I think we’ve made it very difficult to block any one site on Cloudflare inside Russia without blocking all of Cloudflare. We are at a scale where blocking all of Cloudflare is tough. It’s interesting to look at what Russia hasn’t been able to block. So the fact that YouTube is still available, I think it’s actually a really interesting point. I’ve spent quite a bit of time talking to policymakers and people who are much deeper experts about this. And they’ve said that, at the end of the day, a Russian family still relies on something like YouTube to entertain kids and that if Putin shuts that down, that he has a problem with the average Russian family. 

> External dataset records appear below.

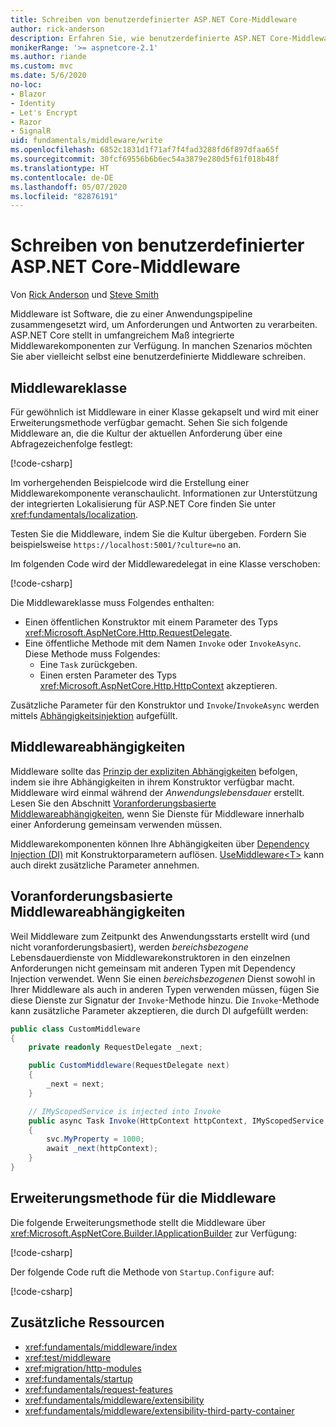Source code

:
 ```yaml
---
title: Schreiben von benutzerdefinierter ASP.NET Core-Middleware
author: rick-anderson
description: Erfahren Sie, wie benutzerdefinierte ASP.NET Core-Middleware geschrieben wird.
monikerRange: '>= aspnetcore-2.1'
ms.author: riande
ms.custom: mvc
ms.date: 5/6/2020
no-loc:
- Blazor
- Identity
- Let's Encrypt
- Razor
- SignalR
uid: fundamentals/middleware/write
ms.openlocfilehash: 6852c1831d1f71af7f4fad3288fd6f897dfaa65f
ms.sourcegitcommit: 30fcf69556b6b6ec54a3879e280d5f61f018b48f
ms.translationtype: HT
ms.contentlocale: de-DE
ms.lasthandoff: 05/07/2020
ms.locfileid: "82876191"
---
```

# <a name="write-custom-aspnet-core-middleware"></a>Schreiben von benutzerdefinierter ASP.NET Core-Middleware

Von [Rick Anderson](https://twitter.com/RickAndMSFT) und [Steve Smith](https://ardalis.com/)

Middleware ist Software, die zu einer Anwendungspipeline zusammengesetzt wird, um Anforderungen und Antworten zu verarbeiten. ASP.NET Core stellt in umfangreichem Maß integrierte Middlewarekomponenten zur Verfügung. In manchen Szenarios möchten Sie aber vielleicht selbst eine benutzerdefinierte Middleware schreiben.

## <a name="middleware-class"></a>Middlewareklasse

Für gewöhnlich ist Middleware in einer Klasse gekapselt und wird mit einer Erweiterungsmethode verfügbar gemacht. Sehen Sie sich folgende Middleware an, die die Kultur der aktuellen Anforderung über eine Abfragezeichenfolge festlegt:

[!code-csharp[](write/snapshot/StartupCulture.cs)]

Im vorhergehenden Beispielcode wird die Erstellung einer Middlewarekomponente veranschaulicht. Informationen zur Unterstützung der integrierten Lokalisierung für ASP.NET Core finden Sie unter <xref:fundamentals/localization>.

Testen Sie die Middleware, indem Sie die Kultur übergeben. Fordern Sie beispielsweise `https://localhost:5001/?culture=no` an.

Im folgenden Code wird der Middlewaredelegat in eine Klasse verschoben:

[!code-csharp[](write/snapshot/RequestCultureMiddleware.cs)]

Die Middlewareklasse muss Folgendes enthalten:

* Einen öffentlichen Konstruktor mit einem Parameter des Typs <xref:Microsoft.AspNetCore.Http.RequestDelegate>.
* Eine öffentliche Methode mit dem Namen `Invoke` oder `InvokeAsync`. Diese Methode muss Folgendes:
  * Eine `Task` zurückgeben.
  * Einen ersten Parameter des Typs <xref:Microsoft.AspNetCore.Http.HttpContext> akzeptieren.
  
Zusätzliche Parameter für den Konstruktor und `Invoke`/`InvokeAsync` werden mittels [Abhängigkeitsinjektion](xref:fundamentals/dependency-injection) aufgefüllt.

## <a name="middleware-dependencies"></a>Middlewareabhängigkeiten

Middleware sollte das [Prinzip der expliziten Abhängigkeiten](/dotnet/standard/modern-web-apps-azure-architecture/architectural-principles#explicit-dependencies) befolgen, indem sie ihre Abhängigkeiten in ihrem Konstruktor verfügbar macht. Middleware wird einmal während der *Anwendungslebensdauer* erstellt. Lesen Sie den Abschnitt [Voranforderungsbasierte Middlewareabhängigkeiten](#per-request-middleware-dependencies), wenn Sie Dienste für Middleware innerhalb einer Anforderung gemeinsam verwenden müssen.

Middlewarekomponenten können Ihre Abhängigkeiten über [Dependency Injection (DI)](xref:fundamentals/dependency-injection) mit Konstruktorparametern auflösen. [UseMiddleware&lt;T&gt;](/dotnet/api/microsoft.aspnetcore.builder.usemiddlewareextensions.usemiddleware#Microsoft_AspNetCore_Builder_UseMiddlewareExtensions_UseMiddleware_Microsoft_AspNetCore_Builder_IApplicationBuilder_System_Type_System_Object___) kann auch direkt zusätzliche Parameter annehmen.

## <a name="per-request-middleware-dependencies"></a>Voranforderungsbasierte Middlewareabhängigkeiten

Weil Middleware zum Zeitpunkt des Anwendungsstarts erstellt wird (und nicht voranforderungsbasiert), werden *bereichsbezogene* Lebensdauerdienste von Middlewarekonstruktoren in den einzelnen Anforderungen nicht gemeinsam mit anderen Typen mit Dependency Injection verwendet. Wenn Sie einen *bereichsbezogenen* Dienst sowohl in Ihrer Middleware als auch in anderen Typen verwenden müssen, fügen Sie diese Dienste zur Signatur der `Invoke`-Methode hinzu. Die `Invoke`-Methode kann zusätzliche Parameter akzeptieren, die durch DI aufgefüllt werden:

```csharp
public class CustomMiddleware
{
    private readonly RequestDelegate _next;

    public CustomMiddleware(RequestDelegate next)
    {
        _next = next;
    }

    // IMyScopedService is injected into Invoke
    public async Task Invoke(HttpContext httpContext, IMyScopedService svc)
    {
        svc.MyProperty = 1000;
        await _next(httpContext);
    }
}
```

## <a name="middleware-extension-method"></a>Erweiterungsmethode für die Middleware

Die folgende Erweiterungsmethode stellt die Middleware über <xref:Microsoft.AspNetCore.Builder.IApplicationBuilder> zur Verfügung:

[!code-csharp[](write/snapshot/RequestCultureMiddlewareExtensions.cs)]

Der folgende Code ruft die Methode von `Startup.Configure` auf:

[!code-csharp[](write/snapshot/Startup.cs?highlight=5)]

## <a name="additional-resources"></a>Zusätzliche Ressourcen

* <xref:fundamentals/middleware/index>
* <xref:test/middleware>
* <xref:migration/http-modules>
* <xref:fundamentals/startup>
* <xref:fundamentals/request-features>
* <xref:fundamentals/middleware/extensibility>
* <xref:fundamentals/middleware/extensibility-third-party-container>
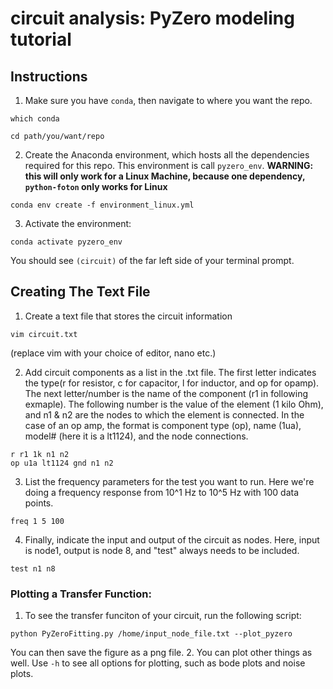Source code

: # circuit analysis: PyZero modeling tutorial

## Instructions
1.  Make sure you have `conda`, then navigate to where you want the repo.
```
which conda
```
```
cd path/you/want/repo
```

2. Create the Anaconda environment, which hosts all the dependencies required for this repo. This environment is call `pyzero_env`.
**WARNING: this will only work for a Linux Machine, because one dependency, `python-foton` only works for Linux**
```
conda env create -f environment_linux.yml
```

3. Activate the environment:
```
conda activate pyzero_env
```
You should see `(circuit)` of the far left side of your terminal prompt.

## Creating The Text File

1. Create a text file that stores the circuit information
```
vim circuit.txt
```
(replace vim with your choice of editor, nano etc.) 

2. Add circuit components as a list in the .txt file. The first letter indicates the type(r for resistor, c for capacitor, l for inductor, and op for opamp). The next letter/number is the name of the component (r1 in following exmaple). The following number is the value of the element (1 kilo Ohm), and n1 & n2 are the nodes to which the element is connected. In the case of an op amp, the format is component type (op), name (1ua), model# (here it is a lt1124), and the node connections. 
```
r r1 1k n1 n2
op u1a lt1124 gnd n1 n2
```

3. List the frequency parameters for the test you want to run. Here we're doing a frequency response from 10^1 Hz to 10^5 Hz with 100 data points. 
```
freq 1 5 100
```
4. Finally, indicate the input and output of the circuit as nodes. Here, input is node1, output is node 8, and "test" always needs to be included.
```
test n1 n8
```
### Plotting a Transfer Function:

1. To see the transfer funciton of your circuit, run the following script:
```
python PyZeroFitting.py /home/input_node_file.txt --plot_pyzero
```
You can then save the figure as a png file.
2. You can plot other things as well. Use `-h` to see all options for plotting, such as bode plots and noise plots.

In our case, there are just enough things that the Russian economy depends on that run on Cloudflare, that you can also have folks like Bellingcat. It’s very difficult to block one without blocking the other. I think that these are the sorts of things that we don’t make any money off of but we think are important policy decisions to be thinking about as a fundamental internet infrastructure provider.

You mentioned Bellingcat, all these sites. You’re basically mentioning websites, right? Or servers on the internet in some way. I look at the web and I see this slow deterioration of web content because of AI. All the web is being flooded with C-plus AI-generated content, and all the action is on platforms. So it’s actually interesting to say they can’t block YouTube. Because they can’t go into YouTube and filter YouTube directly. Like, Google just runs that as a service. China might be able to filter the web more directly and block some sites versus others. 

How do you feel about the state of the web today? I’ve been asking a lot of CEOs that, because all of us built companies because of the richness of the web and our ability to meet customers right away because of the web, and as things head toward platforms and the web gets overrun with AI, that might be changing in a huge way.

At the end of the day, it doesn’t really matter how you’re consuming the content, whether that’s on your desktop or a mobile device, whether that’s through a browser or an app. Behind the scenes, a huge amount of what we see is processed through APIs. So APIs make up 57 percent of the traffic that we processed last year. And so that’s maybe not a traditional website. I think the web is probably the easiest thing for most people to relate to, but at the end of the day, it’s just anytime you’re accessing content online, if there’s a network involved, then I think we play some role in that. I think these things evolve and change over time. The death of the web has been predicted many, many, many times, and again, it still keeps emerging.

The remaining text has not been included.